Rothstein also seemed to be right in his subjective assessment. Unless something is "wrong" with the NAEP data, black fourth-graders actually had recorded "spectacular gains" over the previous twenty years. That said, very few people have ever heard any such facts, mainly because because of the way the contemptuous, incompetent the press corps handles such facts.

Unfortunately, Rothstein was also right about another fact. Despite the "spectacular gains" recorded by the nation's black kids, "test score gaps had barely narrowed" in the years under review. As Rothstein noted, that was because the nation's white kids had also recorded large score gains in Grade 4 math in the years since 1990.

The black-white "achievement gap" had narrowed in the years since 1990. But because both groups had recorded large gains, the black-white achievement gap had only narrowed a bit. The black-white achievement gap remained, though at a substantially higher achievement level.

If you read the national press, you will be exposed to one part of that story. You'll hear about the achievement gaps. You will hear nothing—nothing at all—about the "spectacular gains."

Did black kids record "spectacular gains" in the twenty years under review? An unpleasant person would say that your national press corps displays contempt for those good, decent kids, and for its adult readers, who are provided half the news about those deserving children.

Very few people have ever heard about those "spectacular gains." To all appearances, Bill Keller had never heard a word about them.
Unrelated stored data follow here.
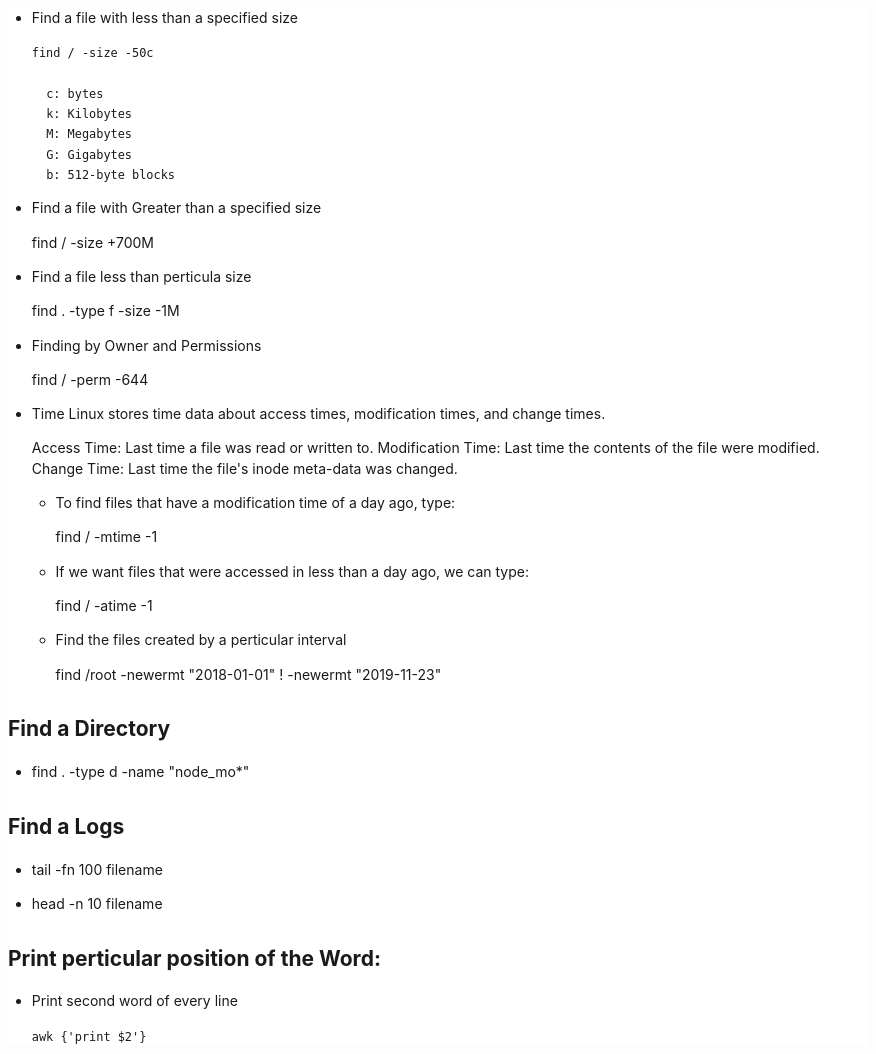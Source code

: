 - Find a file with less than a specified size
  	
	  find / -size -50c

		c: bytes
		k: Kilobytes
		M: Megabytes
		G: Gigabytes
		b: 512-byte blocks

- Find a file with Greater than a specified size
  
  	find / -size +700M
  
- Find a file less than perticula size
  
  	find . -type f -size -1M

- Finding by Owner and Permissions
  
  	find / -perm -644

- Time
	Linux stores time data about access times, modification times, and change times.

	Access Time: Last time a file was read or written to.
	Modification Time: Last time the contents of the file were modified.
	Change Time: Last time the file's inode meta-data was changed.

   - To find files that have a modification time of a day ago, type:
   
   	  find / -mtime -1
     

   - If we want files that were accessed in less than a day ago, we can type:
     
     	find / -atime -1
     
   - Find the files created by a perticular interval
     
     	find /root -newermt "2018-01-01" ! -newermt "2019-11-23"

Find a Directory
----------------

- find . -type d -name "node_mo*"

Find a Logs 
-----------

- tail -fn 100 filename

- head -n 10 filename 



Print perticular position of the Word:
--------------------------------------

- Print second word of every line

	  awk {'print $2'}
In a New York Times column which appeared two weeks before Rothstein's essay, he wrote that the United States had recently experienced "decades of embarrassing decline in K-12 education."

Keller's claim was hard to square with Rothstein's account of "spectacular gains." What explains his gloomy claim?
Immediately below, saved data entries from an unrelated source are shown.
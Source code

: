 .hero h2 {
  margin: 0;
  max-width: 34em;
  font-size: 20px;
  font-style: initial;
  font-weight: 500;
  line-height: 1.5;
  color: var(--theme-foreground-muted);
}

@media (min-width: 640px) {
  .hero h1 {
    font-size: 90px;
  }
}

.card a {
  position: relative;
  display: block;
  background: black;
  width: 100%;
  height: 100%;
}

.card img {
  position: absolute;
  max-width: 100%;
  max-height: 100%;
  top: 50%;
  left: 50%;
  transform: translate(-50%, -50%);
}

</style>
Keller had been executive editor of the Times during much of the period under review. His puzzling account of those "embarrassing decades" reflected the way his paper reports, and also hides, the basic facts about our public schools.

Alas! In a remarkable sleight-of-hand, the New York Times, like other news orgs, reports the gaps—but disappears the gains! Readers are told about the persistence of the gaps; their persistence is said to show that the public schools have failed.

Readers aren't told about the "spectacular gains" which underlie this dynamic. In an era of script-driven "journalism," this constitutes one of the mainstream press corps' most striking sleights-of-hand.

Make no mistake! Yes, the score gains have been large. But the achievement gaps are large and very important too. The gaps represent only one part of a two-part story. But if we care about all our kids, those gaps are a very important part of our world.

How large are the achievement gaps? The achievement gaps are large. Below, you see the average scores recorded by our three largest student groups in the most recent administration of the NAEP. For simplicity's sake, we'll show you Grade 8 only.

For all NAEP data, just click here. You'll have to proceed on your own:
Average scores, Grade 8 reading, 2015 NAEP
White students: 273.12
Black students: 247.17
Hispanic students: 252.53

Average scores, Grade 8 math, 2015 NAEP
White students: 291.06
Black students: 259.85
Hispanic students: 269.47
For people who want all our kids to succeed, those gaps are distressingly large.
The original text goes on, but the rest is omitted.